Katie N Reeve, Yvonne A Zurynski, Elizabeth J Elliott and Lynne Bilston
Med J Aust 2007; 186 (12): 635-638. || doi: 10.5694/j.1326-5377.2007.tb01082.x
Published online: 18 June 2007

In Australia in 2005, 72 child passengers under the age of 16 years were killed in motor vehicle accidents, accounting for about two-thirds of all road user deaths in this age group.1 About a thousand children are seriously injured as vehicle occupants on Australian roads each year.2 Car accidents are the most common cause of injury and death for Australian children aged 1–14 years and account for about 40% of all injury-related deaths.3

The rate of child restraint and seatbelt use in Australia is high, at over 92%.4-7 Although more frequent when children are unrestrained, serious injuries and deaths also occur among restrained children. The “seatbelt syndrome” is a specific pattern of serious injury to the lumbar and cervical spine, and to abdominal organs, including contusions, tears, and perforations.8-11 These injuries are associated with premature graduation of young children to adult seatbelts, misuse of seatbelts, or use of lap-only belts.4-6,12-17

In this review, we summarise current evidence for child restraint use, existing restraint legislation and policy, and parents’ knowledge and attitudes towards child restraints.

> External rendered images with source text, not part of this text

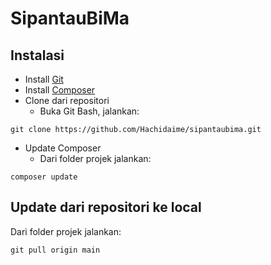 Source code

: # SipantauBiMa

## Instalasi

- Install [Git](https://git-scm.com/book/en/v2/Getting-Started-Installing-Git)
- Install [Composer](https://getcomposer.org/doc/00-intro.md#installation-windows)
- Clone dari repositori
  - Buka Git Bash, jalankan:

```
git clone https://github.com/Hachidaime/sipantaubima.git
```

- Update Composer
  - Dari folder projek jalankan:

```
composer update
```

## Update dari repositori ke local

Dari folder projek jalankan:

```
git pull origin main
```
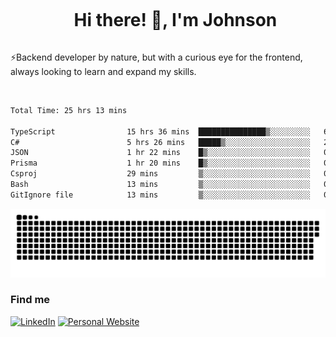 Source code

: <div id="user-content-toc">
  <ul align="center">
    <summary><h1 style="display: inline-block">Hi there! 👋, I'm Johnson</h1></summary>
  </ul>
</div>

⚡Backend developer by nature, but with a curious eye for the frontend, always looking to learn and expand my skills.

<br>


<!--START_SECTION:waka-->

```txt
Total Time: 25 hrs 13 mins

TypeScript                15 hrs 36 mins  ███████████████▒░░░░░░░░░   61.83 %
C#                        5 hrs 26 mins   █████▒░░░░░░░░░░░░░░░░░░░   21.57 %
JSON                      1 hr 22 mins    █▒░░░░░░░░░░░░░░░░░░░░░░░   05.47 %
Prisma                    1 hr 20 mins    █▒░░░░░░░░░░░░░░░░░░░░░░░   05.35 %
Csproj                    29 mins         ▒░░░░░░░░░░░░░░░░░░░░░░░░   01.97 %
Bash                      13 mins         ▒░░░░░░░░░░░░░░░░░░░░░░░░   00.88 %
GitIgnore file            13 mins         ▒░░░░░░░░░░░░░░░░░░░░░░░░   00.87 %
```

<!--END_SECTION:waka-->

<picture>
  <source  srcset="https://github.com/joshwambere/joshwambere/blob/output/github-contribution-grid-snake-dark.svg?palette=github-dark">
  <source  srcset="https://github.com/joshwambere/joshwambere/blob/output/github-contribution-grid-snake.svg">
  <img alt="github contribution grid snake animation" src="https://github.com/joshwambere/joshwambere/blob/output/github-contribution-grid-snake.svg">
</picture>

### Find me
<a href="https://www.linkedin.com/in/dusabe-johnson" target="_blank"><img src="https://img.shields.io/badge/LinkedIn-%230077B5.svg?&style=flat&logo=linkedin&logoColor=white" alt="LinkedIn"></a>
‎‎ [![Personal Website](https://img.shields.io/badge/visit-Johnsonis.me-blue)](https://johnsonis.me/)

Methods and results of literature search

We searched MEDLINE, the Cochrane Library, and government, legal and other road-safety-related websites to extract information on child restraint legislation, policy, types and incidence of injuries, and knowledge and use of restraints by parents and carers.

MEDLINE was searched via Ovid for the period January 2000 – March 2007. We found 181 titles using the search terms “seat belt AND injuries” (limits: child 0–16 years, English language) and 103 titles using “lap belt”. Our search focused on injuries associated with seatbelt and child restraint use and/or seating position for passengers aged up to 16 years travelling in motor vehicles. Of 124 abstracts identified, 26 articles were relevant for this review. Randomised controlled trials of restraints as intervention are not ethical and none were identified. We found one literature review and one Cochrane systematic review of the effectiveness of interventions to increase optimal restraint use. We excluded articles if there was no focus on type of restraint used or misuse of restraint; there was a lack of description of the types of injuries sustained; or it was a case report only.

We conducted an Internet search using the terms: seat belt legislation/law, Australian Road Rules, booster seat, child restraint, safety belt, road fatalities, crash statistics, child deaths, and child injuries. We reviewed 10 papers and 36 websites.

Most evidence in support of the use of child restraints meets National Health and Medical Research Council (NHMRC) evidence level III or IV and comes from simulated crash tests (some controlled), cross-sectional studies, case series, case–control studies and observational studies that assessed restraint-use behaviour, or crash and injury surveillance data.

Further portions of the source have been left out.